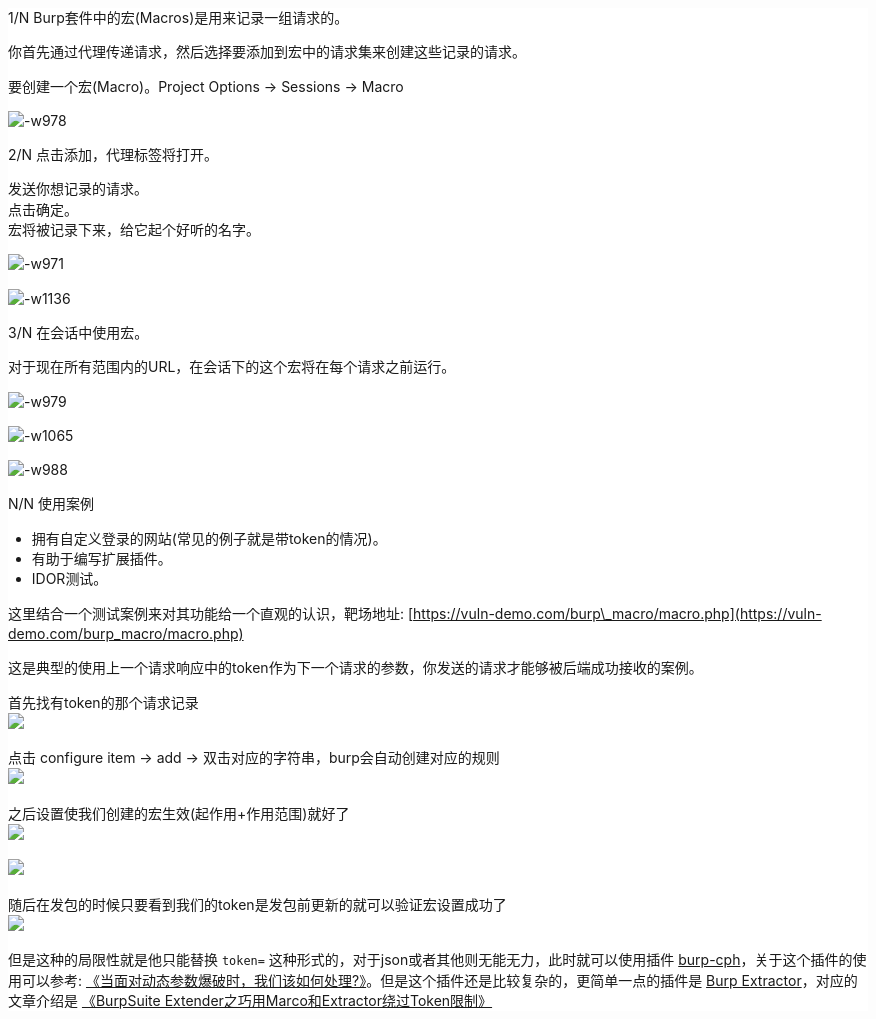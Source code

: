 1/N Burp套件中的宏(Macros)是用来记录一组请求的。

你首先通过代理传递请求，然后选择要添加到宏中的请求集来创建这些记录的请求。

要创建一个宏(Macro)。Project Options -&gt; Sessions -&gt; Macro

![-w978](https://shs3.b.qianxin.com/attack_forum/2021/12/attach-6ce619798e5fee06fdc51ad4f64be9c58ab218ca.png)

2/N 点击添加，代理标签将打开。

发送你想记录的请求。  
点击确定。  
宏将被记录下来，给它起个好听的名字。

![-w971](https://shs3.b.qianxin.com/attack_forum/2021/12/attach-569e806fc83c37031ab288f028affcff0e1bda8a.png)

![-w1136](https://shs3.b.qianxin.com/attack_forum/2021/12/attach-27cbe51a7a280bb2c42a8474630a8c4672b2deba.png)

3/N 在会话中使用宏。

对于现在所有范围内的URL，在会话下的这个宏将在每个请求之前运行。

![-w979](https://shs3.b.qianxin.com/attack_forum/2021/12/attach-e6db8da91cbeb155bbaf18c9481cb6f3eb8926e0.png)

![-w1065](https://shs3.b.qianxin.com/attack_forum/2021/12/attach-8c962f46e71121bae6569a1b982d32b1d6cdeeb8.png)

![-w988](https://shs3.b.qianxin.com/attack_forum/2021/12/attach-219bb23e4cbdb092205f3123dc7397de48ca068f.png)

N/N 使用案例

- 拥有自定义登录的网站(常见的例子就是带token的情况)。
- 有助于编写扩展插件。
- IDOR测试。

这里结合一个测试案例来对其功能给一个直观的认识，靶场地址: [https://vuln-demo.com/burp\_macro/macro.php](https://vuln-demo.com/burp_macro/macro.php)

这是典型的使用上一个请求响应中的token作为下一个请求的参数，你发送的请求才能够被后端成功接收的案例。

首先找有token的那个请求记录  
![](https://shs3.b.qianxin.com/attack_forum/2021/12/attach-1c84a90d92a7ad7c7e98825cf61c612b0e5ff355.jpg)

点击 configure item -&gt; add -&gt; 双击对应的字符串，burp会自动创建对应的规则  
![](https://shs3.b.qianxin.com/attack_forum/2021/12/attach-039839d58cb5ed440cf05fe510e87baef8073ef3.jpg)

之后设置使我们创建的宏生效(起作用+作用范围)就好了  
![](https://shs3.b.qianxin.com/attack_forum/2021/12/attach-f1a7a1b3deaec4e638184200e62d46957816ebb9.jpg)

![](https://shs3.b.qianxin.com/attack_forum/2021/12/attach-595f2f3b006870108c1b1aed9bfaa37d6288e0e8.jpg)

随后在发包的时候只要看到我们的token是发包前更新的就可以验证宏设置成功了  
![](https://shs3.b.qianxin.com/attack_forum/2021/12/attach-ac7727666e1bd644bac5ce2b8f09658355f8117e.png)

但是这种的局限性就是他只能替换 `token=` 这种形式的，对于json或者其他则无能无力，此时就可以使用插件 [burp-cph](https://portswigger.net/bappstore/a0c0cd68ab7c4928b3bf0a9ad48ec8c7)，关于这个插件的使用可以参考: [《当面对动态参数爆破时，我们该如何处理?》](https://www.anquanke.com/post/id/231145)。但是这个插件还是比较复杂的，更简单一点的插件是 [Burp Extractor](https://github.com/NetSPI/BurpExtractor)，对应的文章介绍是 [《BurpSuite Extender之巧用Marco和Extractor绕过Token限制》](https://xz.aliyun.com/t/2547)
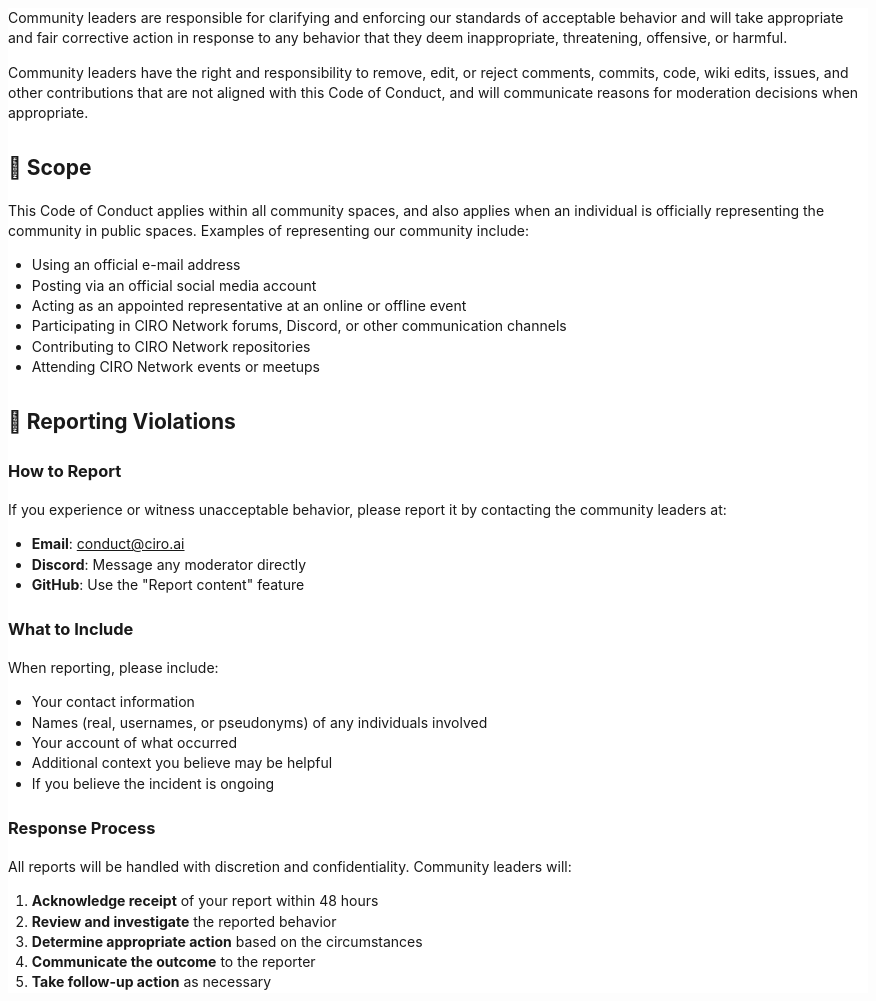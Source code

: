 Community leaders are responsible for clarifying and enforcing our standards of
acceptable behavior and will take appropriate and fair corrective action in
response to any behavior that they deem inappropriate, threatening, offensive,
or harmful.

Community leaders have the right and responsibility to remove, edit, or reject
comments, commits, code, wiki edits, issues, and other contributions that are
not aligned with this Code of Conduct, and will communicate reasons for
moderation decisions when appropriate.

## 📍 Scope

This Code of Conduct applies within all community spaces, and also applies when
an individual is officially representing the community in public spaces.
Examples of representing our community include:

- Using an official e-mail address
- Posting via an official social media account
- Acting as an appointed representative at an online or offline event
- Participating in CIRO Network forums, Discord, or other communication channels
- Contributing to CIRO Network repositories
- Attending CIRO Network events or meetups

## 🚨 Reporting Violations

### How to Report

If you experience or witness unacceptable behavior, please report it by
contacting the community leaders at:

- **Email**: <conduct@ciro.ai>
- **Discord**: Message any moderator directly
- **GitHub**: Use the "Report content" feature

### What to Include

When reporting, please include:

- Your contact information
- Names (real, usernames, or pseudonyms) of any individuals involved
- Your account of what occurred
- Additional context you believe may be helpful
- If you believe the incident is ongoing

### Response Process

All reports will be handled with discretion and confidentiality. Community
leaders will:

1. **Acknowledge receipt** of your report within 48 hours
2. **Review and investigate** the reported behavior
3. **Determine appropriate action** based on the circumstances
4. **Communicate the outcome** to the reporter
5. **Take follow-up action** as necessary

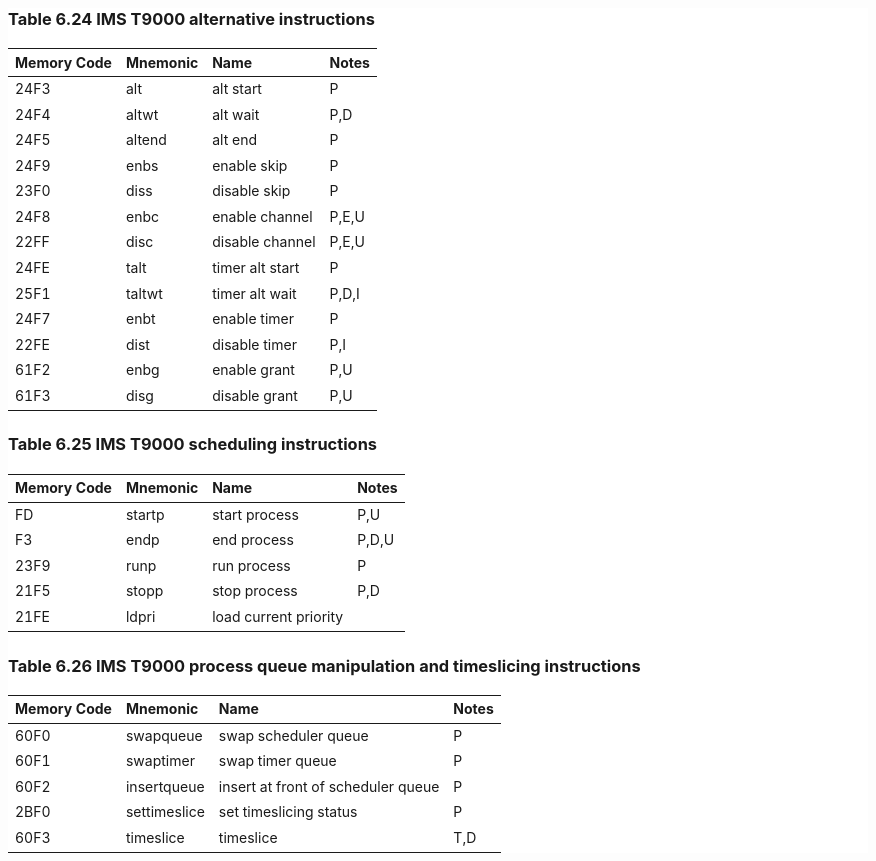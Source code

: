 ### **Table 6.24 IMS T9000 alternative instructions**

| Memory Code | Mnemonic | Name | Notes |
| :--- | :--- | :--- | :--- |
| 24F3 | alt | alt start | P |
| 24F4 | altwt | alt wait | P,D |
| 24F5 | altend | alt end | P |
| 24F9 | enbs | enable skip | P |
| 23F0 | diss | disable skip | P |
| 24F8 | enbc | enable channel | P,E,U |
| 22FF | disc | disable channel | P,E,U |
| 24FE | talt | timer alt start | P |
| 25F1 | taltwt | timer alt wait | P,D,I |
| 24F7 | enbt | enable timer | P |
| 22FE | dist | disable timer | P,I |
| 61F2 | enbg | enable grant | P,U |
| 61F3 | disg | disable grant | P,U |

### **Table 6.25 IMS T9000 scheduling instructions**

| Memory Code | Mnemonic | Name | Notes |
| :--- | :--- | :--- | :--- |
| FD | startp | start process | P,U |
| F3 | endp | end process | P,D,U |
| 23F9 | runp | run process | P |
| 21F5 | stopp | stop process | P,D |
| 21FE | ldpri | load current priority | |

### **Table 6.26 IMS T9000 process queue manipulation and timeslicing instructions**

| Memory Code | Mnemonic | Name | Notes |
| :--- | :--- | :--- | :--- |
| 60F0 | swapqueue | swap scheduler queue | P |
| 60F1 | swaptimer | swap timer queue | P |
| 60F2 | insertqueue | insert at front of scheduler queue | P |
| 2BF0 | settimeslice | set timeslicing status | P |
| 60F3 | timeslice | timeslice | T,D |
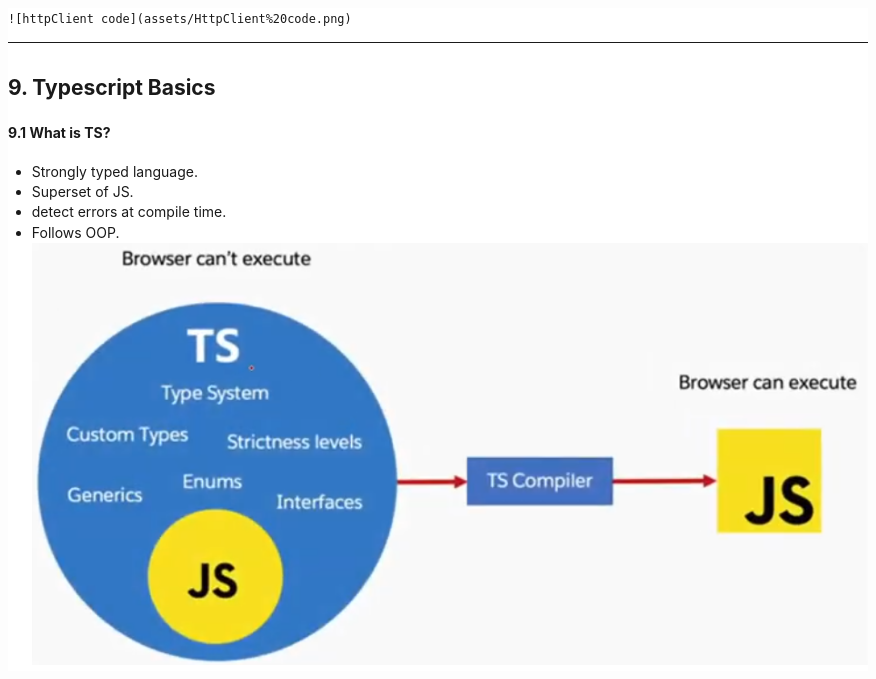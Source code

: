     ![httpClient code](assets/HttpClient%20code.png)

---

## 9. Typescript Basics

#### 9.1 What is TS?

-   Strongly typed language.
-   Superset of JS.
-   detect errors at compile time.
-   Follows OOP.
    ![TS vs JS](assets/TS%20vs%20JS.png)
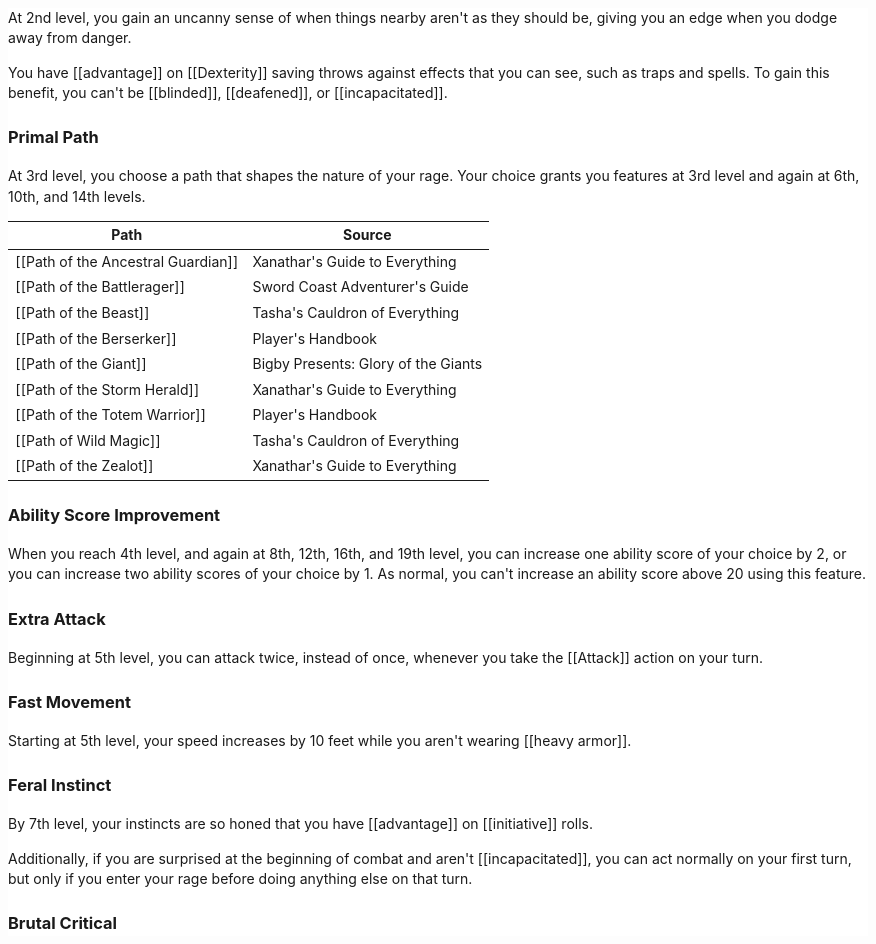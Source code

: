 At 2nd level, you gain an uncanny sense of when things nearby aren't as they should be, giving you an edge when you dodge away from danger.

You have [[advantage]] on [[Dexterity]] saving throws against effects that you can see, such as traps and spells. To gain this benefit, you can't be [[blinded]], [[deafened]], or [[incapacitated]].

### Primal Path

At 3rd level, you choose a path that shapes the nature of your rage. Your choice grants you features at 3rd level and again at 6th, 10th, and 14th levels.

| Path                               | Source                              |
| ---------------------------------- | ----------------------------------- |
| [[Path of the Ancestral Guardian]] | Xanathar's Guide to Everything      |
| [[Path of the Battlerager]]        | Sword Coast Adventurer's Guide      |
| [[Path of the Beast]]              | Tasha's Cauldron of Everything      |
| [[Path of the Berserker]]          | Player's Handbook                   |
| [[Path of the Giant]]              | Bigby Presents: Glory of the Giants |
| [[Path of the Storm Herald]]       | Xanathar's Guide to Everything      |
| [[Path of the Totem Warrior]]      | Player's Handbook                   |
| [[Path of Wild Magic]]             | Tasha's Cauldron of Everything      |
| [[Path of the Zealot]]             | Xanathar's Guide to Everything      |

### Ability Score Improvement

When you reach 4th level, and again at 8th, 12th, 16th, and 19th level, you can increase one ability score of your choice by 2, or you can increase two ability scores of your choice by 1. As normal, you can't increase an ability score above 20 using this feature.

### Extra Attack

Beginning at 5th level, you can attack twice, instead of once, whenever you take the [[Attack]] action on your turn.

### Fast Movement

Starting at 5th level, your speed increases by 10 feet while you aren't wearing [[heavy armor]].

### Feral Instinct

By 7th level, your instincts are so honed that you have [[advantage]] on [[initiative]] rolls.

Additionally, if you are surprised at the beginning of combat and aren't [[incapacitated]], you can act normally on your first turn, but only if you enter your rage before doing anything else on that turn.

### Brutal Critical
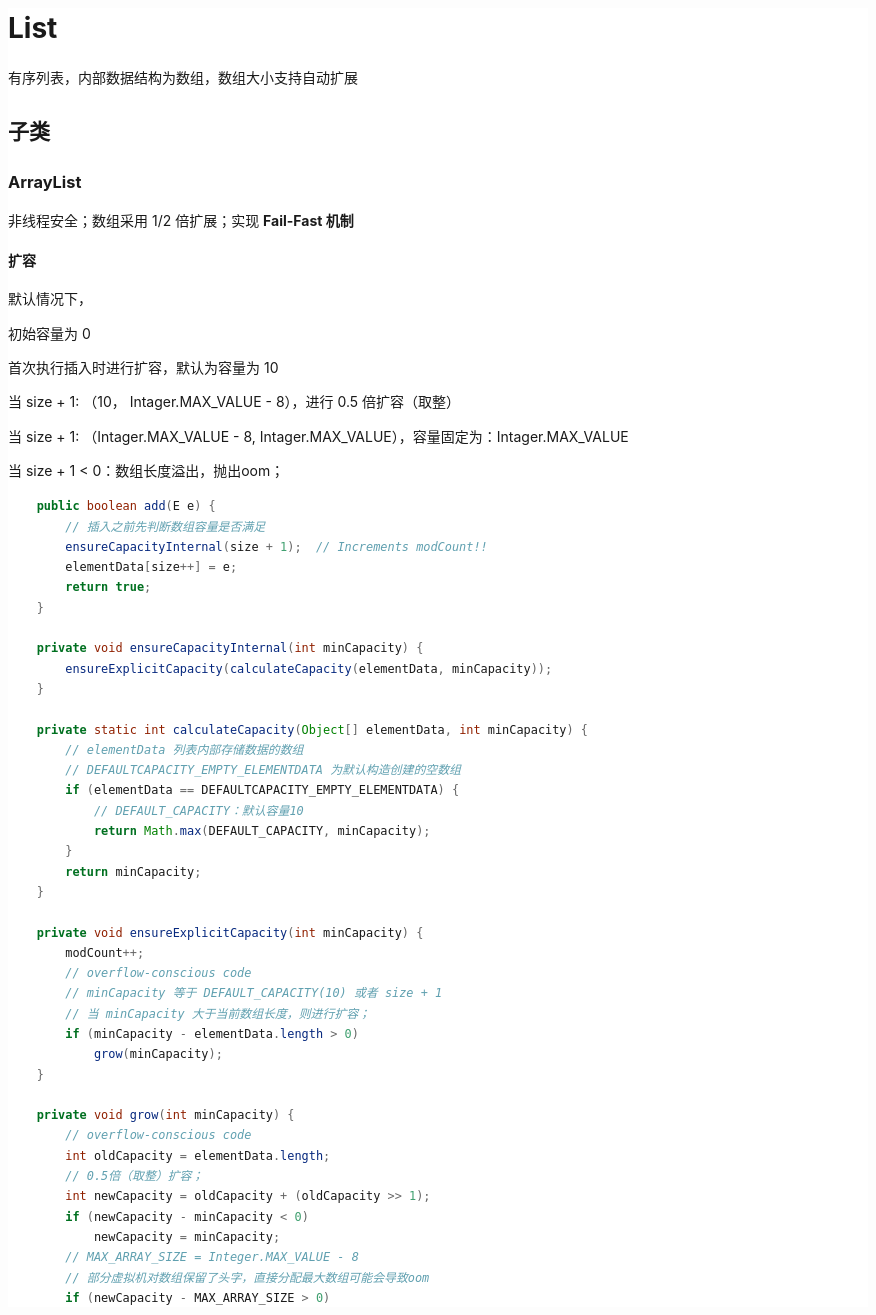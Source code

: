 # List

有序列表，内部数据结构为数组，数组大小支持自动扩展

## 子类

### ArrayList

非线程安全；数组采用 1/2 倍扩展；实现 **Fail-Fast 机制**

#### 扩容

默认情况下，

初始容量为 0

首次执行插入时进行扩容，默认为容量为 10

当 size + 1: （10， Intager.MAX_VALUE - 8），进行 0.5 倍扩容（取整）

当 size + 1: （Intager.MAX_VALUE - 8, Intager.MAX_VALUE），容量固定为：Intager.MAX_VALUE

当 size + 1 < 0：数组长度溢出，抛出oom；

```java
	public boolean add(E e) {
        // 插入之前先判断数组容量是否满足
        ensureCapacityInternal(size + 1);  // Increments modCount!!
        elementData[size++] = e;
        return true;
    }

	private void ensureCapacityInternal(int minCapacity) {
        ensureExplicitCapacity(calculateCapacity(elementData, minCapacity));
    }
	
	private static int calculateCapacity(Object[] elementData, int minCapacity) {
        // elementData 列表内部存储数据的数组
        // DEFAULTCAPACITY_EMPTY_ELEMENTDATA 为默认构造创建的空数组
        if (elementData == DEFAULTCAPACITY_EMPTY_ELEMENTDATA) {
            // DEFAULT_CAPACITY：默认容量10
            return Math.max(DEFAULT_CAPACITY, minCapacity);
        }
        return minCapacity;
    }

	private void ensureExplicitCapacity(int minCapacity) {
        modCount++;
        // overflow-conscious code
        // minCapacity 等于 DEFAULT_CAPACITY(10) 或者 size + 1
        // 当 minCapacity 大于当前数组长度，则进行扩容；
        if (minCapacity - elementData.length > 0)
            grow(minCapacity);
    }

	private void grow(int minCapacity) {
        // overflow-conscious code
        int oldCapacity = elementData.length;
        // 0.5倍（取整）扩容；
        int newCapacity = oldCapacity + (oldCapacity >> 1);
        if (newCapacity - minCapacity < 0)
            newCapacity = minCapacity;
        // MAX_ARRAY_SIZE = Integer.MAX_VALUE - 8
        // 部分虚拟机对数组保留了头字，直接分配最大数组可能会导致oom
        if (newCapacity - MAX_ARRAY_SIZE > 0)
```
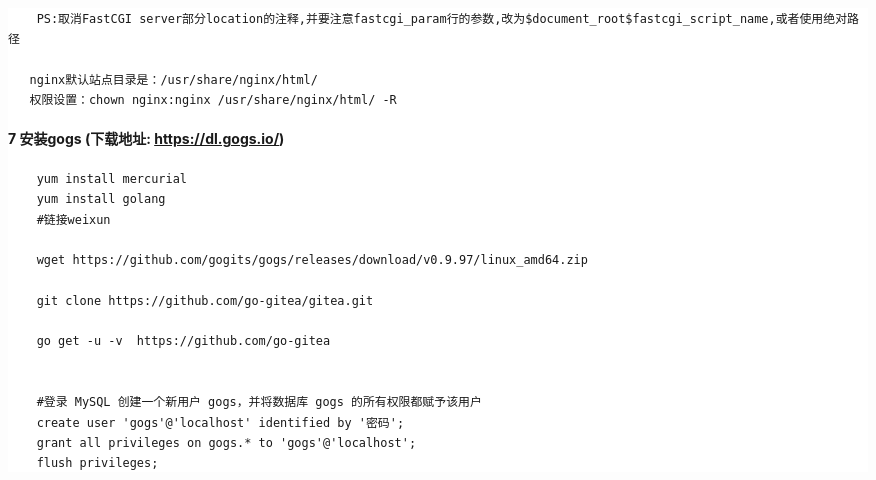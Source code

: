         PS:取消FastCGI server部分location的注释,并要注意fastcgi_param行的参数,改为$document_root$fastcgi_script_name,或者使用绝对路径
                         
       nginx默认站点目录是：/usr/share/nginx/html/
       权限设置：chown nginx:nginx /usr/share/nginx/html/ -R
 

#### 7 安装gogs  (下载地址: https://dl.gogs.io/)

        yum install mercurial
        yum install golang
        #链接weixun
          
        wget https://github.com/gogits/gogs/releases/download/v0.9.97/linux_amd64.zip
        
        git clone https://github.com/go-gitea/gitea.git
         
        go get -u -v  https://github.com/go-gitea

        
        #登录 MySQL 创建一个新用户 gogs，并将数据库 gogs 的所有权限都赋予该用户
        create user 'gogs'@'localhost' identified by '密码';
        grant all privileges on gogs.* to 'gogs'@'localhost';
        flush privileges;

-------------------------

-- PROBLEM TO WORK ON --
Go through the records and gather the lines that hold "ensureCapacityInternal".

-- RESPONSE BELOW --
        ensureCapacityInternal(size + 1);  // Increments modCount!!
	private void ensureCapacityInternal(int minCapacity) {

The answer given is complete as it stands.